Our hypertensive study population was selected from a larger group according to quality of SLDF measurements. Nevertheless, since all hypertensive patients showed similar values of age, BMI, gender, duration of disease, blood pressure, heart rate, serum creatinine and serum cholesterol to those of the group with valid evaluation of capillary density (see Additional file 1: Table S1) we are convinced that the selection did not affect the observed associations.

Our control group is of smaller size compared to the hypertensive group, which is a clear limitation of the study. This is a pilot study intended to show first differences in capillary rarefaction between hypertensive and healthy individuals. We plan to increase our control and hypertensive group size in future studies.

Usually 24 h ambulatory BP measurements show lower values compared to office BP values. In our study population systolic 24 h ambulatory BP was similar to systolic office BP in the hypertensive group. A possible reason might be that office BP was taken unsupervised in the present study. Previous studies in treated hypertensive people have shown that systolic office BP measured by automated office BP technique is comparable to, or even lower than daytime ambulatory systolic BP [41].

Antihypertensive treatment is known to have an impact on capillary rarefaction. Skin capillary density was lower in untreated hypertensive subjects compared to normotensive control subjects [1] and antihypertensive treatment has been shown to reverse capillary rarefaction in animals [16, 42] and in humans [10, 43,44,45,46] with hypertension. Especially drugs targeting the renin-angiotensin-aldosterone system induce angiogenesis in vivo, probably mediated by activation of bradykinin pathways, resulting in the generation of vascular endothelial growth factor, nitric oxide and, consequently, angiogenesis [47]. In our study population 81% of patients in the hypertensive group received medication targeting the renin-angiotensin-aldosterone system prior to study enrolment. There are data indicating that retinal artery structure already changes after 4 weeks treatment with antihypertensive medication [48]. The included patients of our clinical trials stopped taking antihypertensive medication 4 weeks prior to SLDF measurements. Our results of capillary rarefaction are also in accordance with previous findings obtained in skin capillaries in untreated essential hypertensives [5,6,7, 49] thereby indicating that there was no bias due to previous antihypertensive treatment.

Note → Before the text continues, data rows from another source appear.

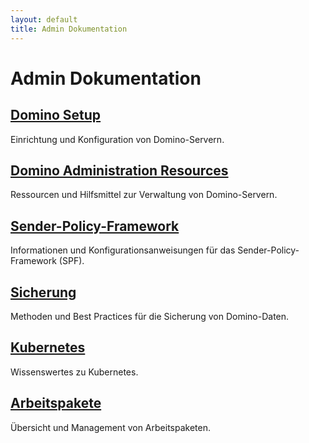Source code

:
 ```yaml
---
layout: default
title: Admin Dokumentation
---
```


# Admin Dokumentation

## [Domino Setup](./domino-setup)

Einrichtung und Konfiguration von Domino-Servern.

## [Domino Administration Resources](./domino-resources)

Ressourcen und Hilfsmittel zur Verwaltung von Domino-Servern.

## [Sender-Policy-Framework](./rund-um-domino/Sender-Policy-Framework)

Informationen und Konfigurationsanweisungen für das Sender-Policy-Framework (SPF).

## [Sicherung](./rund-um-domino/Sicherung)

Methoden und Best Practices für die Sicherung von Domino-Daten.

## [Kubernetes](./rund-um-kubernetes)

Wissenswertes zu Kubernetes.

## [Arbeitspakete](./AP)

Übersicht und Management von Arbeitspaketen.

Our measurements did not allow differentiating between functional and structural capillary rarefaction, since the SLDF measurements used to determine ICD, CapA and RCF are based on perfusion images and reflect the actually perfused capillary bed.

Conclusions

Retinal capillary rarefaction can be assessed by CapA and ICD in perfusion images using Scanning laser Doppler flowmetry (SLDF). Our measurements of retinal capillary rarefaction and RCF indicate a lower level of retinal capillary density in patients with hypertension stage 1 or 2 compared to normotensive individuals. Additionally, capillary rarefaction was intensified in patients with long time hypertension. Capillary density might represent a promising early parameter of end-organ damage in hypertensive patients. It could be an interesting aim of further investigations to measure capillary rarefaction by using the new technology of adaptive optics [50] imaging.